Painter and multi media artist Miranda Parkes once said that art making was “an offering” to the viewer. Since Christchurch based Parkes finished art school with a Masters in Fine Arts with Distinction, she has been offering the viewer an ever changing, expanding, and exuberant painterly body of work. Says Parkes, “The work is really about the process of making and it comes from that object base.” “Im dealing with how things feel and their weight and texture as well as how they look and it’s a bodily process.”

 

Her colours are bright and joyous. Fluorescent hues, confectionary like pastels, acidic and other high key colours combine and swirl. Her colours wriggle and jostle or (as in her site specific works) stand proud against the backdrop of the greyness of life. An example of this is in her series for Scape7 in 2013. In her site specific work, Fielder, Parkes placed large ‘billboards’ of colour within the sad greyness of post earthquake Christchurch. Although seemingly solid, these works have an open like grid structure, so it appears that the colours almost melt into the environment. At other times, Parkes’s works may be small, but pack the same punch. Almost jewel like in their glistening intensity, they draw us inwards towards an inner explosion of delight.
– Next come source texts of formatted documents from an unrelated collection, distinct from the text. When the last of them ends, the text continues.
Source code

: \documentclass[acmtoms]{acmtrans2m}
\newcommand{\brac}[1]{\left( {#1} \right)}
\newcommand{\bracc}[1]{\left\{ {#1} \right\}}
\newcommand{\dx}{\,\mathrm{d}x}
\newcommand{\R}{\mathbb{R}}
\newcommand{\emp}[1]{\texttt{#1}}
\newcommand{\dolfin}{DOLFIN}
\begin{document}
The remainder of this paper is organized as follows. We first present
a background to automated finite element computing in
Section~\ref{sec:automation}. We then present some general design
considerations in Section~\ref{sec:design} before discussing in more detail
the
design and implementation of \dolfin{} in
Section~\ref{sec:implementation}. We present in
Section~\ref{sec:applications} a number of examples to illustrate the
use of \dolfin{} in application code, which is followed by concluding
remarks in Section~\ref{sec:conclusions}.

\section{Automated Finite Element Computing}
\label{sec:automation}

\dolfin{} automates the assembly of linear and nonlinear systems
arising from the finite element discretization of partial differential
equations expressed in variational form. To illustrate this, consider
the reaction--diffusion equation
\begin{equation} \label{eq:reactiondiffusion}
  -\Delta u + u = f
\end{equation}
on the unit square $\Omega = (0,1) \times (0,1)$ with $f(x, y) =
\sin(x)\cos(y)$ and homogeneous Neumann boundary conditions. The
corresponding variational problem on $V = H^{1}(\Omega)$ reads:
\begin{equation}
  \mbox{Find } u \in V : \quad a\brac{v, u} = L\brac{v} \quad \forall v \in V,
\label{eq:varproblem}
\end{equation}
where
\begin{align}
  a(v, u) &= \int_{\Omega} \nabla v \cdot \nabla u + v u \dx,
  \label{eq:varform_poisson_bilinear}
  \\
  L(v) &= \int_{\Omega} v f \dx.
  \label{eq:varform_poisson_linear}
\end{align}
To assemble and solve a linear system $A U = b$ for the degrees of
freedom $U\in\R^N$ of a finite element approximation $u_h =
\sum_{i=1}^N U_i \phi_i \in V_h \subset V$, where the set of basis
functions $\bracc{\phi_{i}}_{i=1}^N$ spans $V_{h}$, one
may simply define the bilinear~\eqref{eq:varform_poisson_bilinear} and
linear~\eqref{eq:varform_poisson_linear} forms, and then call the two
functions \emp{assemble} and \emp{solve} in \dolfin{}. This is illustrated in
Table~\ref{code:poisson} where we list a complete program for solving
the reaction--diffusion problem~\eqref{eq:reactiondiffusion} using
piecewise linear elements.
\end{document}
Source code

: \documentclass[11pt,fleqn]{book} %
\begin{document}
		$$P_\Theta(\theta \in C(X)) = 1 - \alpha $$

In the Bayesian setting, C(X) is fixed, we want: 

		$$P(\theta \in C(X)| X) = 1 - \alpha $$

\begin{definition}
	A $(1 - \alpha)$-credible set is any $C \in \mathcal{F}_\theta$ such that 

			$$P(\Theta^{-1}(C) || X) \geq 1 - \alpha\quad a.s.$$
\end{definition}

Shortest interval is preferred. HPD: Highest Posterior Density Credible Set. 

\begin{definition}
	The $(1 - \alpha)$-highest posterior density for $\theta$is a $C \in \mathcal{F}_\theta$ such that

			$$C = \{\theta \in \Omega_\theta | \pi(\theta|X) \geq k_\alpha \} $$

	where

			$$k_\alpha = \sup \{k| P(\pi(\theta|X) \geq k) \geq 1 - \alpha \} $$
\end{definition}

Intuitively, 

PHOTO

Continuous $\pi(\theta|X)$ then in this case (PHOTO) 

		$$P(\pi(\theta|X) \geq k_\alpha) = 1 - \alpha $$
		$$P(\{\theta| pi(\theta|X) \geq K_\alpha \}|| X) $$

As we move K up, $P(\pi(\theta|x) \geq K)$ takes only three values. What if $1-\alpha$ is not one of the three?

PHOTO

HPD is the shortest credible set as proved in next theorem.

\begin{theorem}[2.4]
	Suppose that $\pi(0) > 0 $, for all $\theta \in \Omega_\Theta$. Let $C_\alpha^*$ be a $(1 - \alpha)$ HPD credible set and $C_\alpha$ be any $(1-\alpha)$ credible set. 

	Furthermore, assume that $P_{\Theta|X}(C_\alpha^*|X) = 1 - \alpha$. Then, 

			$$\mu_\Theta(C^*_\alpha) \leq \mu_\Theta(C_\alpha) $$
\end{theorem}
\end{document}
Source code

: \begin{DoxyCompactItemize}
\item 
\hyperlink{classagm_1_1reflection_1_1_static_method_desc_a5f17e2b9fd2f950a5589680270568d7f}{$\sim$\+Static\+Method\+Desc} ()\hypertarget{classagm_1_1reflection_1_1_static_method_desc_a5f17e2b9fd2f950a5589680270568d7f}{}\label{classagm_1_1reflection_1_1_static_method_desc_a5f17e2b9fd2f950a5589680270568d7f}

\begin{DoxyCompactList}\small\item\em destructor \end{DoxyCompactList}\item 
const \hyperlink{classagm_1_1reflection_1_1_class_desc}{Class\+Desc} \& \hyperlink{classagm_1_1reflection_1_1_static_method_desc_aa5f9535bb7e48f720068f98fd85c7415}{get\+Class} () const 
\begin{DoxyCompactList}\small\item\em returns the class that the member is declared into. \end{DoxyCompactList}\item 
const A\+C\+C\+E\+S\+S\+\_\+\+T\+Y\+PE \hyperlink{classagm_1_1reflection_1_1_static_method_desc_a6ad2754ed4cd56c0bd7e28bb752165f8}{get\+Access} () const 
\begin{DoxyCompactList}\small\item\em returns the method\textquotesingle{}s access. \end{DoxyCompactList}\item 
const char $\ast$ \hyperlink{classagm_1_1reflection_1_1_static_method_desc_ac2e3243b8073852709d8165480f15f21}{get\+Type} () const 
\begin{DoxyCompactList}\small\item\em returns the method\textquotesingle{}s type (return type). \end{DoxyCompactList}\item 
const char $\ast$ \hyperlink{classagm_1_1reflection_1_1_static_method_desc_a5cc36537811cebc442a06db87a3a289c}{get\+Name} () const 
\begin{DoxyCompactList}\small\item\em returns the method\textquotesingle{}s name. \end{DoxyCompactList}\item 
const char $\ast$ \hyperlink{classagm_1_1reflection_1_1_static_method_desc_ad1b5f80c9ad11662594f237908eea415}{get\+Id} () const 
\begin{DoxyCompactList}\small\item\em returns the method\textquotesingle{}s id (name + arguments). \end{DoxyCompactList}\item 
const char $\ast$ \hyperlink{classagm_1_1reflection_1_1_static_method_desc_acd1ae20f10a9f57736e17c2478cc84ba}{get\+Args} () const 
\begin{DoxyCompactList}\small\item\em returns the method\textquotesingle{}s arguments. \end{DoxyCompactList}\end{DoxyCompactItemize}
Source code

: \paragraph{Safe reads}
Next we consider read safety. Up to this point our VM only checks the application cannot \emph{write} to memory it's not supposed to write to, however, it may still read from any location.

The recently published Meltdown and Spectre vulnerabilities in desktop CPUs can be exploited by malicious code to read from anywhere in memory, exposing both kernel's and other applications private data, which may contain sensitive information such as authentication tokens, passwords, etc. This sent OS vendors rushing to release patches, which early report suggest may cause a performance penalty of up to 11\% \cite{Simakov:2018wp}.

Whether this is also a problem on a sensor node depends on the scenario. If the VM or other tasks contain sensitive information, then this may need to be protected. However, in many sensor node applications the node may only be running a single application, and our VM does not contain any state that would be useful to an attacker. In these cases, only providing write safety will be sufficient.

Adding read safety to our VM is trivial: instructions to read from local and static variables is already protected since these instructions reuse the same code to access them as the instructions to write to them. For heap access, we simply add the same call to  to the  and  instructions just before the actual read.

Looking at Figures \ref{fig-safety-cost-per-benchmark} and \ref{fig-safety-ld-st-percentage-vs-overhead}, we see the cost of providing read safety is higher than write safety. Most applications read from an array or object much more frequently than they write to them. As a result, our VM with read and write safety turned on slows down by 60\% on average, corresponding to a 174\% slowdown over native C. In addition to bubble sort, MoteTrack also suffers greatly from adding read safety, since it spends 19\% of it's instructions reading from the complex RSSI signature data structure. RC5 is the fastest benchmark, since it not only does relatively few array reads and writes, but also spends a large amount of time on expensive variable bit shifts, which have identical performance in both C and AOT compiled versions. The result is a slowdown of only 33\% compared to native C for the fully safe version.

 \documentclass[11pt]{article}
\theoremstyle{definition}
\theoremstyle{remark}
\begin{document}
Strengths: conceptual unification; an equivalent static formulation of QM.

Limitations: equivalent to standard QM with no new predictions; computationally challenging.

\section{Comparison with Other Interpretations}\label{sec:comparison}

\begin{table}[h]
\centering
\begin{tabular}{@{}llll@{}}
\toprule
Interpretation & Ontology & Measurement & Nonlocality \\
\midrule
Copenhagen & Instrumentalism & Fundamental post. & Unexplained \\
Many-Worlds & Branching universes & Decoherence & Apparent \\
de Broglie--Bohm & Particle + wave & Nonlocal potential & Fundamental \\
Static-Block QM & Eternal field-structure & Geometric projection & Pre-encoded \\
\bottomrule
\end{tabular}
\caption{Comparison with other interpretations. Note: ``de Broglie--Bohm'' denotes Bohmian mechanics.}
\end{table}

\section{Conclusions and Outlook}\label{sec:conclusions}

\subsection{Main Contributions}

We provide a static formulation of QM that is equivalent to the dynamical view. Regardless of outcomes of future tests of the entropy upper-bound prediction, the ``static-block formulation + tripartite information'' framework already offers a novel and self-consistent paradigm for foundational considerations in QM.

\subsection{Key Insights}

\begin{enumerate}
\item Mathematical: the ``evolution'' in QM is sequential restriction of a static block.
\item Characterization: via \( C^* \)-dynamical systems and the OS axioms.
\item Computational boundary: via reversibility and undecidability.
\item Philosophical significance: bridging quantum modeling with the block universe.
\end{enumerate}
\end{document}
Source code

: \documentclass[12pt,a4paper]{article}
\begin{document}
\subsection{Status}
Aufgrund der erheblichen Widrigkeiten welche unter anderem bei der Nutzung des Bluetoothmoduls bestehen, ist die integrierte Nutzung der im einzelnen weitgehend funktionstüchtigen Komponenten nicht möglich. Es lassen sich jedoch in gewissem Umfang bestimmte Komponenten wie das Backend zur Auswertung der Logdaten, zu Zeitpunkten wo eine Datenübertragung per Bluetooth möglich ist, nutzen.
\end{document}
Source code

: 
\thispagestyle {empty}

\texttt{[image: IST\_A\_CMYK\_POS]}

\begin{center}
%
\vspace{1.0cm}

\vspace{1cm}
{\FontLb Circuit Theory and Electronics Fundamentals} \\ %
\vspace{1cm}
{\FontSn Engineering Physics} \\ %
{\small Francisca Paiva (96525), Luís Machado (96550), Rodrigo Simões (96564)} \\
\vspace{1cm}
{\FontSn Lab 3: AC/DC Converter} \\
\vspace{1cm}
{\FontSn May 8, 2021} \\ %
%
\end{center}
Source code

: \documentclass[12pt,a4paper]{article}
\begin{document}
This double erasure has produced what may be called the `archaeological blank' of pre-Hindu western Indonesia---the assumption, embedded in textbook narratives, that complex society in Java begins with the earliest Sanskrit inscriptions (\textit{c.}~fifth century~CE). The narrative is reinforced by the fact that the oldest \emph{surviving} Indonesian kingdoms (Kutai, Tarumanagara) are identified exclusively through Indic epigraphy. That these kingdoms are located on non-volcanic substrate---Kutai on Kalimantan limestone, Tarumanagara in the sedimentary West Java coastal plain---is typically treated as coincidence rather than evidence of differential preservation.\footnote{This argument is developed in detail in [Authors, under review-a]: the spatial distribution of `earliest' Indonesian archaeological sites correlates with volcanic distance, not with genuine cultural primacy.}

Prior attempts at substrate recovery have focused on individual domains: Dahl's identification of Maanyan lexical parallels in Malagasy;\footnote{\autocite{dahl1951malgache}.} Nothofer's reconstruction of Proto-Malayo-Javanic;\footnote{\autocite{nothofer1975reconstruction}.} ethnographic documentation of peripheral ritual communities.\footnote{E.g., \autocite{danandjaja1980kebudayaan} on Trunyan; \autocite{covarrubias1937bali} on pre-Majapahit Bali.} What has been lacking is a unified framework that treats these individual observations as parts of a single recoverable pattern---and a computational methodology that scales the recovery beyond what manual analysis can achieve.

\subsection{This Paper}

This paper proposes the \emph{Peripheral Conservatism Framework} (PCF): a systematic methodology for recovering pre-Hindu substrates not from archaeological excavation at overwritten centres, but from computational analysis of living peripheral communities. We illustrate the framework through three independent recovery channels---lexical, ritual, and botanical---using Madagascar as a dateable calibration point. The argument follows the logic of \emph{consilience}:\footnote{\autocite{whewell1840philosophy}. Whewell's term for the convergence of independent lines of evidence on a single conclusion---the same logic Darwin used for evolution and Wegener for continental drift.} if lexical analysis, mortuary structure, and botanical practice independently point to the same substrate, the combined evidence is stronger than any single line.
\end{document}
Some say that after Modernism, painting lost its way. Parkes, however, is opening up a new conversation about art history and how it relates to contemporary life. In her works, many art history references can be found. From Frank Stella’s collages, Elizabeth Murray’s shaped canvases, to Matisse’s brilliant hues, each of Parkes’s works invents new ways to see and explore.

 

Is Miranda Parkes a sculptural painter or a painterly sculptor?  Either way, she has broadened her use of materials to include ceramics, video, poetry, site-specific sculpture, collage, works on pallet, perspex, paper mache, the use of gold and silver leaf, pen and ink, drop sheets, hand dyed silks… the list is endless. All reflect her ability to manipulate paint, colour and form, and to express the contemporary, the joyful, and the use of the body. Parkes says of her works: ”Im dealing with how things feel…their weight and texture as well as how they look and its quite a bodily process”. 

 

When Parkes first began her practice, she became widely celebrated for her so called “Scrunchie” paintings. One day, after working on a large yellow painting, she became frustrated at the lifelessness of the work. So she kicked the frame and it twisted and folded in on itself. Thus, the process of the scrunchie painting was born. Based loosely around a grid like form and bold colour, they are painted flat on the ground and then physically crumpled, squashed, and compressed. These works burst forth with confectionary coloured exuberance and sensuality.

 

Whatever direction Parkes takes in the future, the word ‘trailblazer’ comes to mind. Either large or small, off the wall or walking around a wall, Parke’s artworks offers us a visionary way of seeing and interpreting the contemporary world around us. 

 

Miranda Parkes graduated with a Master of Fine Arts (distinction) in painting from the University of Canterbury School of Fine Arts in 2005. She had her first solo exhibition in 2003 and has since exhibited throughout New Zealand and abroad. Parkes was artist-in-residence at Tylee Cottage, Whanganui, in 2009, and was the William Hodges Fellow in Southland in 2007. She was the 2013 recipient of the Olivia Spencer Bower Foundation Art Award, Christchurch and in 2016 was the Frances Hodgkins Fellow at the University of Otago, Dunedin.